BEGIN Material for this exercise

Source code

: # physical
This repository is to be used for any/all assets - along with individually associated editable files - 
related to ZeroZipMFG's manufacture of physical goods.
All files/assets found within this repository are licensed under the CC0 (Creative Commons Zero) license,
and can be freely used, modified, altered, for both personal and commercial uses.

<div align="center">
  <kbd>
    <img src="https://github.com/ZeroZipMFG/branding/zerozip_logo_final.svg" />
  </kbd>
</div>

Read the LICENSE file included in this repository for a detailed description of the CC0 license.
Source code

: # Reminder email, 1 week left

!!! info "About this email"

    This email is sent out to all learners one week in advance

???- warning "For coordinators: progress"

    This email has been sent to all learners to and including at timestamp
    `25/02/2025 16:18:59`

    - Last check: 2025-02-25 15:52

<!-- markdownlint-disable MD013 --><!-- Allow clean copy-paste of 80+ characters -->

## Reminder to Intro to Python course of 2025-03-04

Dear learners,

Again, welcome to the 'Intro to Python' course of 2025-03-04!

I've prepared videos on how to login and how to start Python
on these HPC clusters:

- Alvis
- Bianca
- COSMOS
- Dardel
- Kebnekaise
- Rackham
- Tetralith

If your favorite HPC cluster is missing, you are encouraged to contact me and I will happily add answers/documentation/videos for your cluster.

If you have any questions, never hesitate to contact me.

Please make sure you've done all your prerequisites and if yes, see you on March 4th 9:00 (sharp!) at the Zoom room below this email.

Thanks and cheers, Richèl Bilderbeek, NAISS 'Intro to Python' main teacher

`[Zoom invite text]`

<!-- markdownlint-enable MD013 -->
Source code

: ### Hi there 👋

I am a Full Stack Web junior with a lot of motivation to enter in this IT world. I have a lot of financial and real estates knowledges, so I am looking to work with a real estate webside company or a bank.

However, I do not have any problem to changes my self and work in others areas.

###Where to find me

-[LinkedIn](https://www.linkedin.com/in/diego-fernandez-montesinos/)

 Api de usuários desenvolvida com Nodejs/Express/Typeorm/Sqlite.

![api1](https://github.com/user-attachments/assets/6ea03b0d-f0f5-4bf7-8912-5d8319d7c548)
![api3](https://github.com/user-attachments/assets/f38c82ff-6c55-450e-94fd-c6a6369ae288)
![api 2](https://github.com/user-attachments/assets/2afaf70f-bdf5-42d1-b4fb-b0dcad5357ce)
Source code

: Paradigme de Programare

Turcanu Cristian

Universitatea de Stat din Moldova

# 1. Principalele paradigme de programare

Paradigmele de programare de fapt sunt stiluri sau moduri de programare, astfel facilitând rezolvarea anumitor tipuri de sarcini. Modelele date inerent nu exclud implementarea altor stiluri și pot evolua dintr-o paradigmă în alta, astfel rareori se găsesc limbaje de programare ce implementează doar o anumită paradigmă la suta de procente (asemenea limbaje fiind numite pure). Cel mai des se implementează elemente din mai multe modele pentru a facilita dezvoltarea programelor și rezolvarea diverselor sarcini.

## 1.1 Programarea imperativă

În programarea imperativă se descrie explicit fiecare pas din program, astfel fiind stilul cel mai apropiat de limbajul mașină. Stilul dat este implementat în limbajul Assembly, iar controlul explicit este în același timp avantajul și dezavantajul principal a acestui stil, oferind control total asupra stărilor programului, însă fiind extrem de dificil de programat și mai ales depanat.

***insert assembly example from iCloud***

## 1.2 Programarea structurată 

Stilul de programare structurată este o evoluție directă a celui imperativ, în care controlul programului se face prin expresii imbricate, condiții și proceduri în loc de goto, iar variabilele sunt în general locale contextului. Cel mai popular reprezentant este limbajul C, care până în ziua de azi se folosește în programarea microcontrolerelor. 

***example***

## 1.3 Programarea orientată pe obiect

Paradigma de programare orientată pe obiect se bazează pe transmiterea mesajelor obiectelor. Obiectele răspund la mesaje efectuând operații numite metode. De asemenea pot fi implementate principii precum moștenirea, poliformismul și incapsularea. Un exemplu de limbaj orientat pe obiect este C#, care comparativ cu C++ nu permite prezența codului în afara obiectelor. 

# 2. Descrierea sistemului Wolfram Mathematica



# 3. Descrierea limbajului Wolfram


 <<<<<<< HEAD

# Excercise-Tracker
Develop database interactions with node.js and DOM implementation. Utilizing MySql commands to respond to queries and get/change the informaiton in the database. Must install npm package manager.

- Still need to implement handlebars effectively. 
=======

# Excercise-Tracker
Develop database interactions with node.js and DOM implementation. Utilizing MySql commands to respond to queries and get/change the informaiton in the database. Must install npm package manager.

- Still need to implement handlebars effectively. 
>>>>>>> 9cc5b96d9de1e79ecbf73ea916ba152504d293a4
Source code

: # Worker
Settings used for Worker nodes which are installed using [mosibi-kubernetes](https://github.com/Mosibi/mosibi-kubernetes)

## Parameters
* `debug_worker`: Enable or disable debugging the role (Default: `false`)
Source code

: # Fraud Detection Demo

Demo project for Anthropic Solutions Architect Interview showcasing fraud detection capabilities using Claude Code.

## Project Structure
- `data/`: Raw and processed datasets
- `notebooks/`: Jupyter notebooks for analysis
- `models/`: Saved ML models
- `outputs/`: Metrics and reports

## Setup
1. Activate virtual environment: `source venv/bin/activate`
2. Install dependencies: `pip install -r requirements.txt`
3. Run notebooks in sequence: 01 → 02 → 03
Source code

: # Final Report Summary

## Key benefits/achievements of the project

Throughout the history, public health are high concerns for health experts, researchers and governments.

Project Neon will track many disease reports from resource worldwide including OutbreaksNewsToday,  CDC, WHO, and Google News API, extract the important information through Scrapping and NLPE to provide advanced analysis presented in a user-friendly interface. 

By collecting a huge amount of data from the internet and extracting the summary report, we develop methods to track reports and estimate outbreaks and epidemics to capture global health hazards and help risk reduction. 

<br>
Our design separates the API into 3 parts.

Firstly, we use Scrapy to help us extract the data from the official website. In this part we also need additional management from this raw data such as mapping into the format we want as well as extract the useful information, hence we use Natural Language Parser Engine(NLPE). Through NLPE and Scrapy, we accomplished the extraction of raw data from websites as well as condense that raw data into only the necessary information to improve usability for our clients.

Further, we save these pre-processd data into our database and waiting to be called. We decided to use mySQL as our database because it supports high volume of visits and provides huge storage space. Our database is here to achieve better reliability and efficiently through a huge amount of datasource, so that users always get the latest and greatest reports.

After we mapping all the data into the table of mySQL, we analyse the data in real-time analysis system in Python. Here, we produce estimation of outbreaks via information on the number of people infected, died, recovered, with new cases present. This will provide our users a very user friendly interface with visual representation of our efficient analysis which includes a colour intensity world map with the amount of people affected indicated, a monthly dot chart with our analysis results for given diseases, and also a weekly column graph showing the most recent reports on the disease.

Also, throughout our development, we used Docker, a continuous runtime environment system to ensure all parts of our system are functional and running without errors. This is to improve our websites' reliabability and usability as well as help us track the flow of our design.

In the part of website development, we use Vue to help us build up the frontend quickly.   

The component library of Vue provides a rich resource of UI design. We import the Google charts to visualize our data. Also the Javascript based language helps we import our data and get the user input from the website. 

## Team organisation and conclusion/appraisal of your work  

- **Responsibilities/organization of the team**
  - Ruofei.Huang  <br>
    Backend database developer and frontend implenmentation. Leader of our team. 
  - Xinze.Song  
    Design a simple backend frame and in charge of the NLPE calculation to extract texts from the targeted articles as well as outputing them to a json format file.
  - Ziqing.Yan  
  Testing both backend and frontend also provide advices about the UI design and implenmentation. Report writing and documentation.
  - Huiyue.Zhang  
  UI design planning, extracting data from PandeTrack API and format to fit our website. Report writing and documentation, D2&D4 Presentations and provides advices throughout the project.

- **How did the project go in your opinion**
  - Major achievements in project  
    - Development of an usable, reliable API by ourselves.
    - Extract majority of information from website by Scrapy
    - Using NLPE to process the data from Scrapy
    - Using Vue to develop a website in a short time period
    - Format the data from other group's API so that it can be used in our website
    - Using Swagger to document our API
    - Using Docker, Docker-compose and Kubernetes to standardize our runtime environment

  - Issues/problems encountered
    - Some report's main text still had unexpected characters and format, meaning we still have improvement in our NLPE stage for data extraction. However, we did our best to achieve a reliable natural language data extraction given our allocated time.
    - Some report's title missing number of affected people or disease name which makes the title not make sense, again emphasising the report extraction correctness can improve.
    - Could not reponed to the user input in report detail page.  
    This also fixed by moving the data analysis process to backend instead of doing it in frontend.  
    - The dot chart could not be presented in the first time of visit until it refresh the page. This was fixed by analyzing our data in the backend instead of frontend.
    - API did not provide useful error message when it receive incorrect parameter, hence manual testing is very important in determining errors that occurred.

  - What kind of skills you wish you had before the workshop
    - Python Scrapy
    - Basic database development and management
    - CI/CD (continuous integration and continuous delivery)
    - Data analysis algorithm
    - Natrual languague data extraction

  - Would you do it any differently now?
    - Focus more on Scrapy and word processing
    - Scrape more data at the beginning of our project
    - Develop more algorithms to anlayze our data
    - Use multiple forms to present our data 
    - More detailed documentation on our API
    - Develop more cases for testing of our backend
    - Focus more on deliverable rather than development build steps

END Material for this exercise

What do the lines above say from the one containing "## Project Structure" down to the one containing "Our design separates the API into 3 parts."? Return them exactly, both end lines included, and only them.

• Task output:
## Project Structure
- `data/`: Raw and processed datasets
- `notebooks/`: Jupyter notebooks for analysis
- `models/`: Saved ML models
- `outputs/`: Metrics and reports

## Setup
1. Activate virtual environment: `source venv/bin/activate`
2. Install dependencies: `pip install -r requirements.txt`
3. Run notebooks in sequence: 01 → 02 → 03
Source code

: # Final Report Summary

## Key benefits/achievements of the project

Throughout the history, public health are high concerns for health experts, researchers and governments.

Project Neon will track many disease reports from resource worldwide including OutbreaksNewsToday,  CDC, WHO, and Google News API, extract the important information through Scrapping and NLPE to provide advanced analysis presented in a user-friendly interface. 

By collecting a huge amount of data from the internet and extracting the summary report, we develop methods to track reports and estimate outbreaks and epidemics to capture global health hazards and help risk reduction. 

<br>
Our design separates the API into 3 parts.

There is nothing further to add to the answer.